Soccer in Sun and Shadow
Eduardo Galeano, trans. from the Spanish by Mark Fried. Nation, , (272p) $16.99 ISBN 978-1-56858-494-2
A history of the sport of soccer, the poetic title of this volume, originally published in 1995 as El fútbol a sol y sombra and now in its fourth edition, is a dead giveaway that this is not a purely historical accounting of the world’s most popular game. While Galeano covers the sport’s origins in China five thousand years ago to the 2010 World Cup in chronological order, it’s how he tells the story in this rather poetic history that sets the book apart from others. Galeano, a renowned Uruguayan author and journalist, brings a personal passion to fútbol’s most memorable moments that can only come from a true aficionado. Whether describing great games, momentous goals or extraordinary players, each story has that distinct magical realism so prevalent in Latin American literature that it doesn’t matter that from one sentence to the next the writing moves from clichéd to poetic, as when he describes the great Pelé: “he cut right through his opponents like a hot knife through butter.
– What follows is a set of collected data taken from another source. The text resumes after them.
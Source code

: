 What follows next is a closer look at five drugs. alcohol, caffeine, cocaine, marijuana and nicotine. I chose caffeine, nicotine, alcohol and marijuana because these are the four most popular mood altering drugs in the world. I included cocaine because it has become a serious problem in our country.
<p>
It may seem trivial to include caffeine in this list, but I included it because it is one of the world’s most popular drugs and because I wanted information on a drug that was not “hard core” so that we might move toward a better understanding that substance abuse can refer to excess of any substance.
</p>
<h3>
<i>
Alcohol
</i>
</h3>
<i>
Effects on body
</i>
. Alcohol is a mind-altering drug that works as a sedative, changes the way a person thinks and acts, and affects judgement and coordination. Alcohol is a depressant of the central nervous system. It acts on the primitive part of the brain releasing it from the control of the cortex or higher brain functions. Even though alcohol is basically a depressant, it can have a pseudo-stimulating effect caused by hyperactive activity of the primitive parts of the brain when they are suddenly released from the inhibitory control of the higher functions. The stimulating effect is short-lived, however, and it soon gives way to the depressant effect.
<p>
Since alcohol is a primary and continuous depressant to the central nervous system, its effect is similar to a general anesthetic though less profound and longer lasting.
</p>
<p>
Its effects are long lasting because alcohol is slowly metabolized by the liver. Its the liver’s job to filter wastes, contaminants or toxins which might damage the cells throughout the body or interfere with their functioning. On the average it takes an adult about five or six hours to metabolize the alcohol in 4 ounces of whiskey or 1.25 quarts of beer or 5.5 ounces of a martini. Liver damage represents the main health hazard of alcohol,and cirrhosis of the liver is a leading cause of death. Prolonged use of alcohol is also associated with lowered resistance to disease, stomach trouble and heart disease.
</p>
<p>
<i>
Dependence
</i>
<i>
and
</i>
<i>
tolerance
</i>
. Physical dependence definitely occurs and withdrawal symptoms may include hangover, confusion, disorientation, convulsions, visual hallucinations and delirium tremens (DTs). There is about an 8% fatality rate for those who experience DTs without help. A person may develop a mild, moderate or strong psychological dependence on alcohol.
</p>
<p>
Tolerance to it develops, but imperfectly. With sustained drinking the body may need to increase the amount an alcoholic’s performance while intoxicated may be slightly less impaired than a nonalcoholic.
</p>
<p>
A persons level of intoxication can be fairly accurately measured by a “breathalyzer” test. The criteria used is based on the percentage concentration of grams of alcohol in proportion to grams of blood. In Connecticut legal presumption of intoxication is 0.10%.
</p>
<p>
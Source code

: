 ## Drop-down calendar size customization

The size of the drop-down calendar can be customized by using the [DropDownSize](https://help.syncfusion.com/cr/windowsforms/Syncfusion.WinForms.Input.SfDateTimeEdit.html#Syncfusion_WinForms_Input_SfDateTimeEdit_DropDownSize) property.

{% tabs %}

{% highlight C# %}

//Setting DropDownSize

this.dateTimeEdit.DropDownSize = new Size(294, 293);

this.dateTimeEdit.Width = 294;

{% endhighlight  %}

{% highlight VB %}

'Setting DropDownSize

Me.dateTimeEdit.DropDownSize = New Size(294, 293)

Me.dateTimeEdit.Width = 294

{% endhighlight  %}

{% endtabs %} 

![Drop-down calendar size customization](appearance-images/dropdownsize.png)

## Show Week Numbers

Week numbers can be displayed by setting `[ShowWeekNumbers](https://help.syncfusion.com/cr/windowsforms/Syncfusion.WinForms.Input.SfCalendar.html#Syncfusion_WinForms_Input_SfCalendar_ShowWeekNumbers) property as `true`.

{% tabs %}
When he stopped, his opponents got lost in the labyrinths his legs embroidered.” Focusing mostly on the international aspects of the game, Galeano’s Catholic upbringing, socialist politics, and the injustice he’s seen as a journalist seeps into his commentary, and gives his narrative a refreshing perspective that captures soccer’s spiritual roots, corruption by greed, and role as a global equalizer that puts royals and dictators at the mercy of minorities and slum kids. (Aug.)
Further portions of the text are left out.